The Social Identity Function of Israelite Feasts

"Festivals are powerful instruments for creating and maintaining social cohesion in the participants present.  One of the ways this happens is by linking them to their shared history.  Taking part in a feast fosters and maintains a sense of identity with all those understood to have performed the same rituals and eaten the same foods in the community's past.  Moreover, the images of the distant past, whether actual or constructed or some combination thereof, serve to legitimate the present order.  At some uncertain point in Israel's history, the historicization of the three main agricultural festivals contributed to this connection with the past.  Formative aspects of Israel's Heilsgeschichte--the story of departure from Egypt, wilderness journey, and Sinai covenant--were mapped onto these festivals, which thereby became the occasions for recounting the master narrative of escape to freedom and for affirming its associated values.  As a dramatic departure from the tedium of daily routines, Israelite feasts surely provided the occasion for storytellers...to regale the participants with the rousing songs and tales that conveyed their mnemo-history, the substance of their collective cultural memory.  In a world without television, newspapers, or the Internet, feasts were the setting in which collective memories were transmitted, maintaining and solidifying group identity and values in the process.
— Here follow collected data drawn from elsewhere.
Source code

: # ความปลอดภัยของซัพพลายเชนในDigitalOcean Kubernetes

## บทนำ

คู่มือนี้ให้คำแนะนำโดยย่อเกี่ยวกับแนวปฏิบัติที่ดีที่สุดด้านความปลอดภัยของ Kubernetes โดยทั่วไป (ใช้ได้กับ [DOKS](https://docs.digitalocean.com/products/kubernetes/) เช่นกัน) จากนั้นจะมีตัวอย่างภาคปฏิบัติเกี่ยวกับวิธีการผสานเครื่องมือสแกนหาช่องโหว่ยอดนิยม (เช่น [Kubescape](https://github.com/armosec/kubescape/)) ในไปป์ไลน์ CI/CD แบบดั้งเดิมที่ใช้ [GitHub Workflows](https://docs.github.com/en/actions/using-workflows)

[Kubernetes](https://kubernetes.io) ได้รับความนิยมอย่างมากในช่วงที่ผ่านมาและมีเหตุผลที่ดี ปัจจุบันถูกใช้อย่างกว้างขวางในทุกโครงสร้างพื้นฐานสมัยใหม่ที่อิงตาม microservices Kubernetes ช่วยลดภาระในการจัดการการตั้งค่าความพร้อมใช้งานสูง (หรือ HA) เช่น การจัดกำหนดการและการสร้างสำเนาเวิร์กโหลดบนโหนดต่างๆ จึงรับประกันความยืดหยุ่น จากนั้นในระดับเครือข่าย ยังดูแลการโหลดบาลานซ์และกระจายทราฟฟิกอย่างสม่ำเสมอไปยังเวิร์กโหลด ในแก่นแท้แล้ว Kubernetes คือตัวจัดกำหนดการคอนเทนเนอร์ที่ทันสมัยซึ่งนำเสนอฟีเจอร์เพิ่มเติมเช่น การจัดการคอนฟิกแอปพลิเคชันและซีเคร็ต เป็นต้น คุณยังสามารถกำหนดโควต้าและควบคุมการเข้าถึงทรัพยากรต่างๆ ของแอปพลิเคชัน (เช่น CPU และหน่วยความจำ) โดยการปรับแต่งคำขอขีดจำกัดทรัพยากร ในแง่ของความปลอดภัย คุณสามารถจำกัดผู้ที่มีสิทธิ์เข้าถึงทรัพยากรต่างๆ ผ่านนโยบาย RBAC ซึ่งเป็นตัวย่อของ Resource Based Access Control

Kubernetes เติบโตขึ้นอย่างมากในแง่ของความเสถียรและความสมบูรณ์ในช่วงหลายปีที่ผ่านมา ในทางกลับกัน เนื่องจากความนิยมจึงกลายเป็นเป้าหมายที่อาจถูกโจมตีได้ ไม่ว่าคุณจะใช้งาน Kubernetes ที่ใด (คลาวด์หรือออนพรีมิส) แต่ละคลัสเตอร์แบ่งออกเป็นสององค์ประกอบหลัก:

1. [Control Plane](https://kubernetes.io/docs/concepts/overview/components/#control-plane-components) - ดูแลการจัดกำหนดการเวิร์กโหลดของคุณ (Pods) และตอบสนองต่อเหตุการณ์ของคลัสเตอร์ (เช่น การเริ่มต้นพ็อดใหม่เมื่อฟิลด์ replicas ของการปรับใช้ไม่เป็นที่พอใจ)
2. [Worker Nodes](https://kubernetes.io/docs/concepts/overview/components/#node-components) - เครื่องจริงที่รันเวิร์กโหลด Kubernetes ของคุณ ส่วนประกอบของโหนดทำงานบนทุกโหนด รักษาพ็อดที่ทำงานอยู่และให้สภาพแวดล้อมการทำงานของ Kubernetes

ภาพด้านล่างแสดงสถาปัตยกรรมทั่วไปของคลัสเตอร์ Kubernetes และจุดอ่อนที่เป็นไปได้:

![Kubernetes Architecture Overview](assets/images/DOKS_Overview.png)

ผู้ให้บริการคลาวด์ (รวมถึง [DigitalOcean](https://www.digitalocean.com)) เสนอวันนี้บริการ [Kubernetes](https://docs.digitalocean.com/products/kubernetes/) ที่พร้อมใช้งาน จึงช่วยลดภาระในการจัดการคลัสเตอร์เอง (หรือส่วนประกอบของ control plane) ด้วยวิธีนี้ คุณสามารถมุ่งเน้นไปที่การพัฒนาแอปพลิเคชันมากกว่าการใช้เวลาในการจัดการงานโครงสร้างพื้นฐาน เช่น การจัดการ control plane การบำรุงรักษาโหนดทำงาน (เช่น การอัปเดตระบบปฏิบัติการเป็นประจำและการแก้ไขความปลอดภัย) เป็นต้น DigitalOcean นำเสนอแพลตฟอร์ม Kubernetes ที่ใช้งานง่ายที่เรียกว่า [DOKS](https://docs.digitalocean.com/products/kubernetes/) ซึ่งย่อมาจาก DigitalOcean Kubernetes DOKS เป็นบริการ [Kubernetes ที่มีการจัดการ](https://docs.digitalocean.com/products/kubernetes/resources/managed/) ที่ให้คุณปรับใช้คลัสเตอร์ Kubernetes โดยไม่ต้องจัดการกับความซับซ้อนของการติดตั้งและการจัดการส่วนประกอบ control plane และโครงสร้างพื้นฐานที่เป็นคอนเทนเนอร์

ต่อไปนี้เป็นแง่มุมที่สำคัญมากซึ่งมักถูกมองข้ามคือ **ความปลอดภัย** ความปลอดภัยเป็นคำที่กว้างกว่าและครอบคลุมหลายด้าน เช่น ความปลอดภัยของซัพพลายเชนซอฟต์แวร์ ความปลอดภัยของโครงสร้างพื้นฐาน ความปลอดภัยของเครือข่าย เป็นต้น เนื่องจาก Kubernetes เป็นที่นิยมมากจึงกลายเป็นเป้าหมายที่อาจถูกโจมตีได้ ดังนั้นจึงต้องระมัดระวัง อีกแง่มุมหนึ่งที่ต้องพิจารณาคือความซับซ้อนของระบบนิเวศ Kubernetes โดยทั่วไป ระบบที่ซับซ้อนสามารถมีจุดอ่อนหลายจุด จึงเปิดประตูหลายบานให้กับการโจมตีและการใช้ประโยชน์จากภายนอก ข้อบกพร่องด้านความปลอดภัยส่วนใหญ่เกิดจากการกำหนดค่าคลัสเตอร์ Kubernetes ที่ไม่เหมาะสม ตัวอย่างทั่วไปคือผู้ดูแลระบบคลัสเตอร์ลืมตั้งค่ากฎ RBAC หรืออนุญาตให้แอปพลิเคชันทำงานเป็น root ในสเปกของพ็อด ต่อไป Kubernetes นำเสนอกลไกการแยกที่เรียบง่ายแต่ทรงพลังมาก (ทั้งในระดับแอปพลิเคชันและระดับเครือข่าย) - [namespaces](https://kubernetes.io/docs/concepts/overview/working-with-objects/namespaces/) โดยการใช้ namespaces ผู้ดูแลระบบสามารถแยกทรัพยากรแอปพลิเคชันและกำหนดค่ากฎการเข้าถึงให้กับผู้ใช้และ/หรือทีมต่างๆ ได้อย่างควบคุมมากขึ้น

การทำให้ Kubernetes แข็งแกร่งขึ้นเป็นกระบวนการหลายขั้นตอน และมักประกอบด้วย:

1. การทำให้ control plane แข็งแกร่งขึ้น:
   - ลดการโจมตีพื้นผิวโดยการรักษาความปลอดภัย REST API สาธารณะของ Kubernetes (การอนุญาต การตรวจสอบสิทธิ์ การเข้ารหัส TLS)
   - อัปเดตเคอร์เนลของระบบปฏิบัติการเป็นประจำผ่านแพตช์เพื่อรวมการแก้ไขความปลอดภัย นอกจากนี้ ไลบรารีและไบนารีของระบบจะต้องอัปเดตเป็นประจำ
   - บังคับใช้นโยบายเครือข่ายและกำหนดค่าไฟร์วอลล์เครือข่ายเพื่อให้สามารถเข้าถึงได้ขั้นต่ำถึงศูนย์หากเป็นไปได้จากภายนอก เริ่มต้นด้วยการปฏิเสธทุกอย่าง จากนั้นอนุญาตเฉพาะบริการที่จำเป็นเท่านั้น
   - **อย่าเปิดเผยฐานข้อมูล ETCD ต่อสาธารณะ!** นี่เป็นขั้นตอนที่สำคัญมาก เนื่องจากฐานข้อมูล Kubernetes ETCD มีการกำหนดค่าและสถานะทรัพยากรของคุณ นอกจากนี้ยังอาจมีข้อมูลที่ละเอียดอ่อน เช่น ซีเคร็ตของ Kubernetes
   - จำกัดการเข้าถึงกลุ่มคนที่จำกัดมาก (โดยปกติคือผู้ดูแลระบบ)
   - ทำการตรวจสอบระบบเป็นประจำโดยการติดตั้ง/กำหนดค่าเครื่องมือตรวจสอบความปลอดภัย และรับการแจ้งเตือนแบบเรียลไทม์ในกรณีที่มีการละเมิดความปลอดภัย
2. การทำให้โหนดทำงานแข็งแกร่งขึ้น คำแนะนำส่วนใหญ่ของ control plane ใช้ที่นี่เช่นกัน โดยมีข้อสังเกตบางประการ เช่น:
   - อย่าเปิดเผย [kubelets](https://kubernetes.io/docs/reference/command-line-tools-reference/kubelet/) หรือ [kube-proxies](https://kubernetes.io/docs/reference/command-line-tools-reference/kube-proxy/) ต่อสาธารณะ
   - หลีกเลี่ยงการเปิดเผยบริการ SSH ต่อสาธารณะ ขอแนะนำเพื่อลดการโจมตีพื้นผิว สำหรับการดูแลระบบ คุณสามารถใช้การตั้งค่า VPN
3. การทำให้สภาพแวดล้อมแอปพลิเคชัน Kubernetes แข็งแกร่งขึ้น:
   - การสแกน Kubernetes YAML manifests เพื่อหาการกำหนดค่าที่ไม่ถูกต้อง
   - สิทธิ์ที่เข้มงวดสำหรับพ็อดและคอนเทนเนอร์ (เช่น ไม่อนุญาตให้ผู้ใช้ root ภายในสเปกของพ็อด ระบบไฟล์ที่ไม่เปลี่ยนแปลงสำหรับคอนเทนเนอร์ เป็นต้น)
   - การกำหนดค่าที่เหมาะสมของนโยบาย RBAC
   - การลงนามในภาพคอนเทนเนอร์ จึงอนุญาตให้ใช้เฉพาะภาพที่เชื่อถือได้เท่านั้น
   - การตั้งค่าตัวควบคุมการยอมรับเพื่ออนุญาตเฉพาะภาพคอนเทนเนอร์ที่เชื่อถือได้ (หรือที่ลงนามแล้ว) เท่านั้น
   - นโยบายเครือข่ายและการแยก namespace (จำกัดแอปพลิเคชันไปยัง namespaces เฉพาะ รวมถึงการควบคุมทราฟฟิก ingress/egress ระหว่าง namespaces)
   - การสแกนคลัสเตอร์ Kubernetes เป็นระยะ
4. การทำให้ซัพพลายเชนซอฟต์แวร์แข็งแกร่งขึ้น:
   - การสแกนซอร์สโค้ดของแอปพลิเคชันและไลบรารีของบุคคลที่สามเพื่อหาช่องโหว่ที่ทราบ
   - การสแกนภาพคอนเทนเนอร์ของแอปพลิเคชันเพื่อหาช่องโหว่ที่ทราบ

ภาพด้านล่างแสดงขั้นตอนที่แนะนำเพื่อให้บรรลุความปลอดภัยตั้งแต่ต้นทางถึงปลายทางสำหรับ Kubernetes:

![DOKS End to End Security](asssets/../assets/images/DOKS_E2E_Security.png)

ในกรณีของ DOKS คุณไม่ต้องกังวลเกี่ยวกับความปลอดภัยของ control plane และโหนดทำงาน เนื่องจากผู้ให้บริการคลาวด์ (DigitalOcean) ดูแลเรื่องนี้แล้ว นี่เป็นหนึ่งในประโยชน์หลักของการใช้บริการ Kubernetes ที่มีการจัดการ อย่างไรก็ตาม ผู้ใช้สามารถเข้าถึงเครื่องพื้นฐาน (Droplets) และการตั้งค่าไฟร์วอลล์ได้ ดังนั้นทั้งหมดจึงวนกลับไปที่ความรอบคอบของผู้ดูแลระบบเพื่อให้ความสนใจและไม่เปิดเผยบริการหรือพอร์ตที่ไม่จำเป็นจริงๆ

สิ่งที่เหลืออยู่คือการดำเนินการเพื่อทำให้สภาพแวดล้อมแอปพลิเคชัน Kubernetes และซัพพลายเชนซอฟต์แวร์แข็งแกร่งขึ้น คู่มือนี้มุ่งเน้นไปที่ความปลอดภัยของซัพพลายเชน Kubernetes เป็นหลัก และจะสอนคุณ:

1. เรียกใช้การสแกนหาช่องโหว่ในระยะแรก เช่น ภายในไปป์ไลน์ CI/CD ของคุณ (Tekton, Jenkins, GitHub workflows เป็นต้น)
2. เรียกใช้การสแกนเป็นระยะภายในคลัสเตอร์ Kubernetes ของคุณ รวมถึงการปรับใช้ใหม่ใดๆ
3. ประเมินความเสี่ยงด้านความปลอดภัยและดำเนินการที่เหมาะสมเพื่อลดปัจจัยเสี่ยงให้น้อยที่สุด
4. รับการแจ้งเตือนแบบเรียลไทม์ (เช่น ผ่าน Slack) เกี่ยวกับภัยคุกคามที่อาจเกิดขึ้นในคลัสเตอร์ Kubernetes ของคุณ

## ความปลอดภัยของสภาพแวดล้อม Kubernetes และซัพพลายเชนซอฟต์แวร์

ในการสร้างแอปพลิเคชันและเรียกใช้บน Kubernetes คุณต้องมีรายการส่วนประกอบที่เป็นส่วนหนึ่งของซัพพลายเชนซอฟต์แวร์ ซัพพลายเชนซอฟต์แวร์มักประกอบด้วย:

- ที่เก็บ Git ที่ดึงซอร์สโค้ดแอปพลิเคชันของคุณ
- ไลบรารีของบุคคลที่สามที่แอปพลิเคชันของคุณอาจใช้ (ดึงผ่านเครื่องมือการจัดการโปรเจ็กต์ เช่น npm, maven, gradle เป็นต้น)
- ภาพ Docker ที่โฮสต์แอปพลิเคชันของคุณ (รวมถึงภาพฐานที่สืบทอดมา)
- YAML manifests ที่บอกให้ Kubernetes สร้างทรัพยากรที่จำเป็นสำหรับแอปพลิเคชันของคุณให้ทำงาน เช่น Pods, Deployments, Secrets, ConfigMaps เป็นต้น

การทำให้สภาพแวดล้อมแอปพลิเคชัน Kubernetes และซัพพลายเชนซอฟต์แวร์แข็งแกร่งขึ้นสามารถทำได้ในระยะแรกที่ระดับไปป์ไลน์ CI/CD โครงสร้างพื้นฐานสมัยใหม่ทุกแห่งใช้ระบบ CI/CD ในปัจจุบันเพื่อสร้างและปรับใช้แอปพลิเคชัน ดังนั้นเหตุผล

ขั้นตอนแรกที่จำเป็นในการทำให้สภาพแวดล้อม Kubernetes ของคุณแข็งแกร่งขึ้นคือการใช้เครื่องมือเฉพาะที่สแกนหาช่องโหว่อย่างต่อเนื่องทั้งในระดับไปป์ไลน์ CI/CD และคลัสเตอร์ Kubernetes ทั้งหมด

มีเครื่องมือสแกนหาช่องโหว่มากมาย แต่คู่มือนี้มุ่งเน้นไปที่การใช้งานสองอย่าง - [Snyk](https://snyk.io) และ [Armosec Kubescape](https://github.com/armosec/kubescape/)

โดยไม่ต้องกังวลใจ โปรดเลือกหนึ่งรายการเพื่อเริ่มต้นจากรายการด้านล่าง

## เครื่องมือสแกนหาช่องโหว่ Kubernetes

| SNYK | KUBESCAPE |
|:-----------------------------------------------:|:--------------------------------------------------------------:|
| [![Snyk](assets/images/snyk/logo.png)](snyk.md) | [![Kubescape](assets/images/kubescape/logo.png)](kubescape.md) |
    Not only the recited festival narratives but also the foods themselves served as important vehicles in that process.  As is the case in many cultures, food and memory are powerfully interrelated.  Food is a material substance that both embodies and structures our relationship with the past in socially meaningful ways.  The special foods of a feast--and here the meat, unleavened bread, and bitter herbs associated with the exodus are the best examples--provided direct sensory engagement with the...Ur-experience said to have produced the first Passover.  Festival foodstuffs serve as material mnemonics, connecting people to their remembered past and to one another.  Food, memory, and religious ritual intersect, with 'ritual as a key site where food and memory come together.'  Cultural identity is thus powerfully reinforced in the sensory materiality, especially the food, of community feasts.  The recurrent sharing of a special meal commemorating a significant past event joins people together into what is called a communitas (people who share an intense sense of commonality and a heightened feeling of togetherness).  Commensality itself thus 'plays a central role in constructing and reinforcing social bonds,' with the culinary event serving as a medium for integrating people into social units, whether based on real or constructed kinship," (pgs. 157-159 of Social Theory and the Study of the Israelite Religion, Olyan).